- What the exercise asks -
From the entries that follow, reproduce exactly and only the lines from the line with "Multiple asset merge" to the line with "Asset Database not", endpoints included.

Source data:
--------------------------------------------------

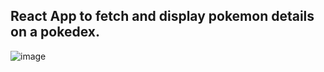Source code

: ## React App to fetch and display pokemon details on a pokedex.


![image](https://user-images.githubusercontent.com/43330221/116804864-e751d800-aae7-11eb-93e3-952d8fc3f0c7.png)
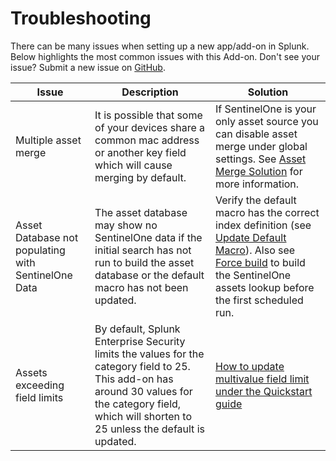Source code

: # Troubleshooting

There can be many issues when setting up a new app/add-on in Splunk. Below highlights the most common issues with this Add-on. Don't see your issue? Submit a new issue on [GitHub](https://github.com/ZachChristensen28/SA-SentinelOneDevices/issues).

Issue | Description | Solution
----- | ----------- | --------
Multiple asset merge | It is possible that some of your devices share a common mac address or another key field which will cause merging by default. | If SentinelOne is your only asset source you can disable asset merge under global settings. See [Asset Merge Solution](./solution-guides/asset-merge) for more information.
Asset Database not populating with SentinelOne Data | The asset database may show no SentinelOne data if the initial search has not run to build the asset database or the default macro has not been updated. | Verify the default macro has the correct index definition (see [Update Default Macro](/quickstart/quickstart/#update-default-macro)). Also see [Force build](/quickstart/quickstart/#force-initial-build) to build the SentinelOne assets lookup before the first scheduled run.
Assets exceeding field limits | By default, Splunk Enterprise Security limits the values for the category field to 25. This add-on has around 30 values for the category field, which will shorten to 25 unless the default is updated. | [How to update multivalue field limit under the Quickstart guide](/quickstart/quickstart/#update-category-multivalue-limit)
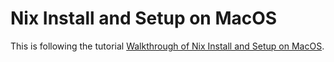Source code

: # Nix Install and Setup on MacOS

This is following the tutorial [Walkthrough of Nix Install and Setup on MacOS](https://www.youtube.com/watch?v=LE5JR4JcvMg).
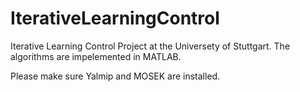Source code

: # IterativeLearningControl

Iterative Learning Control Project at the Universety of Stuttgart. 
The algorithms are impelemented in MATLAB. 

Please make sure Yalmip and MOSEK are installed. 
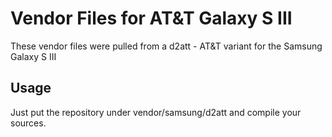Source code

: Vendor Files for AT&T Galaxy S III
==================================

These vendor files were pulled from a d2att - AT&T variant for the Samsung Galaxy S III

Usage
-----

Just put the repository under vendor/samsung/d2att and compile your sources.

--------------------------------------------------

- Answer to the problem -
Multiple asset merge | It is possible that some of your devices share a common mac address or another key field which will cause merging by default. | If SentinelOne is your only asset source you can disable asset merge under global settings. See [Asset Merge Solution](./solution-guides/asset-merge) for more information.
Asset Database not populating with SentinelOne Data | The asset database may show no SentinelOne data if the initial search has not run to build the asset database or the default macro has not been updated. | Verify the default macro has the correct index definition (see [Update Default Macro](/quickstart/quickstart/#update-default-macro)). Also see [Force build](/quickstart/quickstart/#force-initial-build) to build the SentinelOne assets lookup before the first scheduled run.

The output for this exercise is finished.